Another piece to the mutually supportive network built by 100 year old companies is that of their suppliers. As with their relationship with customers and employees, old companies see their connection with vendors as something more than economic transactions and they believe the maintenance of these relationships with their suppliers from generation to generation is an important factor in their long-term success. This commitment to retaining suppliers requires investment on the part of both entities to each others' success: the old companies work with suppliers to develop capabilities that are necessary to continue to support their organization in the future, and in return suppliers share their new technologies and ideas. Mutual learning results in mutual long-term success. This only works if the two parties are true business partners. Knowing the company's intent to stay around for the long term eases any qualms a supplier may have about making investments in development of future products.

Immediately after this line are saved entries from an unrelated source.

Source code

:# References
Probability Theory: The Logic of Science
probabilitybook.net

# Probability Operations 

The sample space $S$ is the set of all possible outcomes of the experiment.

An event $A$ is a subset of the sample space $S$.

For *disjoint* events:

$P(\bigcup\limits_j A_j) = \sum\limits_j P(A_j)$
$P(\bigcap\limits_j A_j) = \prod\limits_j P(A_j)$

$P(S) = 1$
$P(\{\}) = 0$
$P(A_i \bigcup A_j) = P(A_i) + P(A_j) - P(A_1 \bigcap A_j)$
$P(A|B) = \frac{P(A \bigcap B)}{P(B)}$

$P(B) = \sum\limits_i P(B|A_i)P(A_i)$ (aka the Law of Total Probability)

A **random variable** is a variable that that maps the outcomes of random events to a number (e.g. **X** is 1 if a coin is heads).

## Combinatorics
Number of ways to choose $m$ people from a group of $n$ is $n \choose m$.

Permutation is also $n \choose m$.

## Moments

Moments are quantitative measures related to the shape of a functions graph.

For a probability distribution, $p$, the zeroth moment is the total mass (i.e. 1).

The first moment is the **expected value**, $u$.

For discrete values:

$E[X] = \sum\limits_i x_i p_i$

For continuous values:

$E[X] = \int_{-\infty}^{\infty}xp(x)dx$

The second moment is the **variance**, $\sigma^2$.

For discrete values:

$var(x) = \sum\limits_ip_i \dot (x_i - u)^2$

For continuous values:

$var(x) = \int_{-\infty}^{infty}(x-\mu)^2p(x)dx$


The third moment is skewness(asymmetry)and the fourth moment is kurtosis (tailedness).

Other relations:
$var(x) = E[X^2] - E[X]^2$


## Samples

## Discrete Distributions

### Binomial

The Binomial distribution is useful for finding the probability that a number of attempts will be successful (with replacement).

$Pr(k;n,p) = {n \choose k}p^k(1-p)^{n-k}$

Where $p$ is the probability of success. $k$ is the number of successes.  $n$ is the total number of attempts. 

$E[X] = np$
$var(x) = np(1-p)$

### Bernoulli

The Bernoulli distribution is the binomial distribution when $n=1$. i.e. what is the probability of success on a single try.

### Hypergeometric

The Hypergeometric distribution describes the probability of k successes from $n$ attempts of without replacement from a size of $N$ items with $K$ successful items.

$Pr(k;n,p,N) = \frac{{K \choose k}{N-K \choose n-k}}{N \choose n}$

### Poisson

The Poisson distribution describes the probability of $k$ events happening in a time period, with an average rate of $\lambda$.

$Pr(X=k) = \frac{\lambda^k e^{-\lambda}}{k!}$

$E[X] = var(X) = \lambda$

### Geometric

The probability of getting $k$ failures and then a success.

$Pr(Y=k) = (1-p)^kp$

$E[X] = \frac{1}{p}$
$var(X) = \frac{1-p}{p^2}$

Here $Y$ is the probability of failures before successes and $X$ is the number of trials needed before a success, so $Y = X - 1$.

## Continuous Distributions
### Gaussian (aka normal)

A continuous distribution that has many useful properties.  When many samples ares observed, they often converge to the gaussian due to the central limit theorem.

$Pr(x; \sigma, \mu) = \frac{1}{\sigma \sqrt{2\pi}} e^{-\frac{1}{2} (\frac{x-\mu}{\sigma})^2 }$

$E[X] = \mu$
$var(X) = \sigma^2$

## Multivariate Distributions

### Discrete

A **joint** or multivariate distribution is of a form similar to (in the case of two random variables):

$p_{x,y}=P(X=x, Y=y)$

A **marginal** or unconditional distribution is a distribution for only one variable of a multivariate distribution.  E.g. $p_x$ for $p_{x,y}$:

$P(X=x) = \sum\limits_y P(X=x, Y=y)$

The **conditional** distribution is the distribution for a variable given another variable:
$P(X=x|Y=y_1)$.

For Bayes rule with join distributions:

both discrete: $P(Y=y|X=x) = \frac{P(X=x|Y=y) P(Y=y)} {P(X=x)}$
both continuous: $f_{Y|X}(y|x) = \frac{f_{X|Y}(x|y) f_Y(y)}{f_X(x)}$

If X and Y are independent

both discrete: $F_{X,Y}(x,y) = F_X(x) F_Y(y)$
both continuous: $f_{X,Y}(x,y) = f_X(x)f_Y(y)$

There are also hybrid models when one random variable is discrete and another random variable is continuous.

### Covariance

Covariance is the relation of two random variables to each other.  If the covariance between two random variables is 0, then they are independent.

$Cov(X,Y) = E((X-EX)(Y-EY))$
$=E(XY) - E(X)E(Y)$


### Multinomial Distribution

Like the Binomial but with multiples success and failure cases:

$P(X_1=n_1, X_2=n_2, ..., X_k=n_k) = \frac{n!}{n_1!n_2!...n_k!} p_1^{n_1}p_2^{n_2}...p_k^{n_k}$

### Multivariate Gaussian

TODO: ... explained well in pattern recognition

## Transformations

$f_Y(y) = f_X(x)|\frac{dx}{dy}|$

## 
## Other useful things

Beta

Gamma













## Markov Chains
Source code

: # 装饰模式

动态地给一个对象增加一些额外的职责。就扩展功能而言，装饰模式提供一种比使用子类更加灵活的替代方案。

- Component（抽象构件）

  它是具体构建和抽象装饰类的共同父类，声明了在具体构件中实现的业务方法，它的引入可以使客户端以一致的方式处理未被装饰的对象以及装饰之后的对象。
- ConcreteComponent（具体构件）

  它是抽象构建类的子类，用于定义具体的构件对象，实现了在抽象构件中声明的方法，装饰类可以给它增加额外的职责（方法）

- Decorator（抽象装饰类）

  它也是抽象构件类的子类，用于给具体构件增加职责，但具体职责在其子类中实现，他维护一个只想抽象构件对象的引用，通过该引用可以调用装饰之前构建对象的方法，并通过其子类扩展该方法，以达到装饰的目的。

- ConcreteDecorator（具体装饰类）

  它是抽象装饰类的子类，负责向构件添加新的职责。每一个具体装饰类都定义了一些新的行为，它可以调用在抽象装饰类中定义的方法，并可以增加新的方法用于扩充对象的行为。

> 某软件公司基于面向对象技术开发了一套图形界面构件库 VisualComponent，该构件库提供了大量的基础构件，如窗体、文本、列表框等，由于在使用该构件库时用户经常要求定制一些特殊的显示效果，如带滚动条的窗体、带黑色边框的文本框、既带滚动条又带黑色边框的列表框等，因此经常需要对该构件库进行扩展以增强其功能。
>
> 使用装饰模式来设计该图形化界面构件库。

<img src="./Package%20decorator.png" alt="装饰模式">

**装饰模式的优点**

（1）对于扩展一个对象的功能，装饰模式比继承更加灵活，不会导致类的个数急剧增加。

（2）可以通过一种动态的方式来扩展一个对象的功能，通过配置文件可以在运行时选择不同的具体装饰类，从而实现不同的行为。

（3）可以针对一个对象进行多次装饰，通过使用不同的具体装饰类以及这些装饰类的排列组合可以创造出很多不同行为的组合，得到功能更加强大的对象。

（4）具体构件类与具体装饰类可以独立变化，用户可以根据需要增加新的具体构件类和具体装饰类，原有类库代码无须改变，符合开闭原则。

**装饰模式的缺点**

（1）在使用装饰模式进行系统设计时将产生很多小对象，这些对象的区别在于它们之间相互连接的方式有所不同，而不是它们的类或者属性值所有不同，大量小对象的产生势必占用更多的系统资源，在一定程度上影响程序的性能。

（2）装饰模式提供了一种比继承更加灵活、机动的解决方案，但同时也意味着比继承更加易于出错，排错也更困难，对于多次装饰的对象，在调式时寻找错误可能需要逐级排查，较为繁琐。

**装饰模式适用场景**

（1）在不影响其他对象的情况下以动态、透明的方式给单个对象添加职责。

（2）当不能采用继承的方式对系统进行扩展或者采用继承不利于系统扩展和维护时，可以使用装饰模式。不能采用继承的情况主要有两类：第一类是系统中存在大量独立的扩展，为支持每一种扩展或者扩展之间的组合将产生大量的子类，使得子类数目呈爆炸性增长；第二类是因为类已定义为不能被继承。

So what type of behaviors result from old companies' long-term relationships with suppliers? Besides communicating their intent to build long-term relationships with business partners, the old firms were significantly more likely than younger companies to share information about their business with suppliers. This includes information about their production and sales processes, about products and services, as well as information about customers and markets. Further, they make an effort to understand their suppliers' business strategy and processes.
Supplier relations is one area in our research where old U.S. companies showed weaker support than the old Japanese firms. Though 100 year old companies in both countries indicated a strong intent to build long-term relationships with their suppliers, Japanese firms were more likely to actually engage in the behaviors that would ensure such longevity. Though these behaviors were reported as important by old companies in both countries, old Japanese firms were significantly more likely to exchange information about production, sales, products, services, customers, and markets with their suppliers.
The importance of this web of interconnecting, mutually-supportive, long-term relationships between companies and their customers, suppliers, employees, and communities cannot be overstated when trying to describe the factors contributing to corporate longevity.